10.02.2013 | aktual.: 07.10.2022 21:13
W połowie stycznia okazało się, że systemy lamp błyskowych montowane w radiowozach Inspekcji Transportu Drogowego wyposażonych w fotoradary nie przeszły badań technicznych. Według specjalistów z Instytutu Transportu Samochodowego dają one zbyt jasne światło, które może oślepiać kierowców. Nieprzepisowe oświetlenie dzięki ministrowi transportu... jest już przepisowe.
Badania wykazały, że jasność lamp stosowanych przez ITD przekracza nawet poziom świateł drogowych. Ich jasność to 11 356 kandeli, podczas gdy tzw. długie mają 10 099 cd. Klosze lamp pochodzą ze świateł przeciwmgielnych, jednak dostawca fotoradarów zastąpił żarówki palnikami lamp błyskowych. W związku z tym straciły one swoją homologację. Eksperci stwierdzili, że lampy błyskowe nie powinny pełnić swojej funkcji. Zalecili oni wymianę sprzętu lub zwrócenie się do ministra transportu o pozwolenie na ich stosowanie w ramach tzw. odstępstwa.
Inspekcja Transportu Drogowego wiedząc o tym, że jej funkcjonariusze oślepiają kierowców fotoradarami nie zaprzestała korzystać ze swoich lamp błyskowych.

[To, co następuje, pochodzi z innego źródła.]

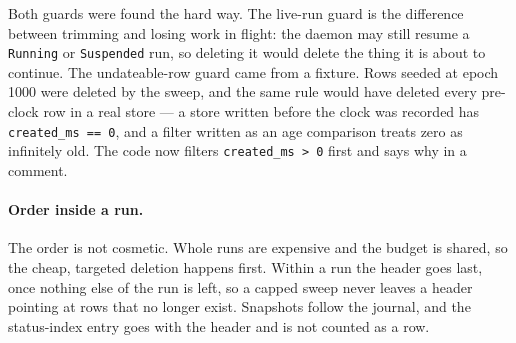 \begin{center}
\end{center}

Both guards were found the hard way. The live-run guard is the difference between trimming and
losing work in flight: the daemon may still resume a \texttt{Running} or \texttt{Suspended}
run, so deleting it would delete the thing it is about to continue. The undateable-row guard
came from a fixture. Rows seeded at epoch 1000 were deleted by the sweep, and the same rule
would have deleted every pre-clock row in a real store --- a store written before the clock
was recorded has \texttt{created\_ms == 0}, and a filter written as an age comparison treats
zero as infinitely old. The code now filters \texttt{created\_ms > 0} first and says why in a
comment.

\paragraph{Order inside a run.} The order is not cosmetic. Whole runs are expensive and the
budget is shared, so the cheap, targeted deletion happens first. Within a run the header goes
last, once nothing else of the run is left, so a capped sweep never leaves a header pointing
at rows that no longer exist. Snapshots follow the journal, and the status-index entry goes
with the header and is not counted as a row.

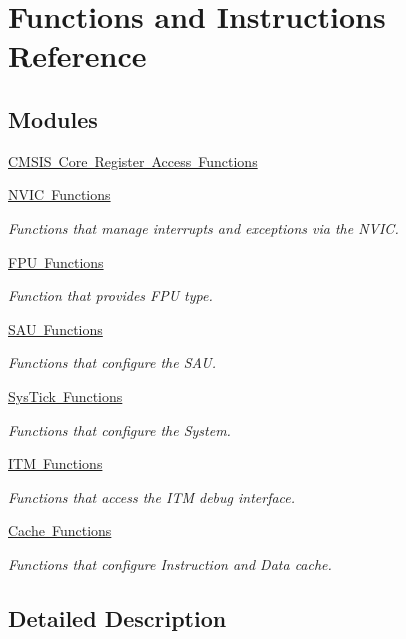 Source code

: \hypertarget{group___c_m_s_i_s___core___function_interface}{}\section{Functions and Instructions Reference}
\label{group___c_m_s_i_s___core___function_interface}
\subsection*{Modules}
\begin{DoxyCompactItemize}
\item 
\mbox{\hyperlink{group___c_m_s_i_s___core___reg_acc_functions}{C\+M\+S\+I\+S Core Register Access Functions}}
\item 
\mbox{\hyperlink{group___c_m_s_i_s___core___n_v_i_c_functions}{N\+V\+I\+C Functions}}
\begin{DoxyCompactList}\small\item\em Functions that manage interrupts and exceptions via the N\+V\+IC. \end{DoxyCompactList}\item 
\mbox{\hyperlink{group___c_m_s_i_s___core___fpu_functions}{F\+P\+U Functions}}
\begin{DoxyCompactList}\small\item\em Function that provides F\+PU type. \end{DoxyCompactList}\item 
\mbox{\hyperlink{group___c_m_s_i_s___core___s_a_u_functions}{S\+A\+U Functions}}
\begin{DoxyCompactList}\small\item\em Functions that configure the S\+AU. \end{DoxyCompactList}\item 
\mbox{\hyperlink{group___c_m_s_i_s___core___sys_tick_functions}{Sys\+Tick Functions}}
\begin{DoxyCompactList}\small\item\em Functions that configure the System. \end{DoxyCompactList}\item 
\mbox{\hyperlink{group___c_m_s_i_s__core___debug_functions}{I\+T\+M Functions}}
\begin{DoxyCompactList}\small\item\em Functions that access the I\+TM debug interface. \end{DoxyCompactList}\item 
\mbox{\hyperlink{group___c_m_s_i_s___core___cache_functions}{Cache Functions}}
\begin{DoxyCompactList}\small\item\em Functions that configure Instruction and Data cache. \end{DoxyCompactList}\end{DoxyCompactItemize}


\subsection{Detailed Description}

Inspektorzy twierdzili, że skoro świecą one tylko przez chwilę, to wszystko jest w porządku. Żeby nikt nie mógł podważyć ich zdania wystąpili oni o wyżej wspomniane odstępstwo, które od ministra Sławomira Nowaka otrzymali. To tylko kolejny dowód na to jak niewiele wspólnego z bezpieczeństwem na drogach mają nowe działania podejmowane przez ITD.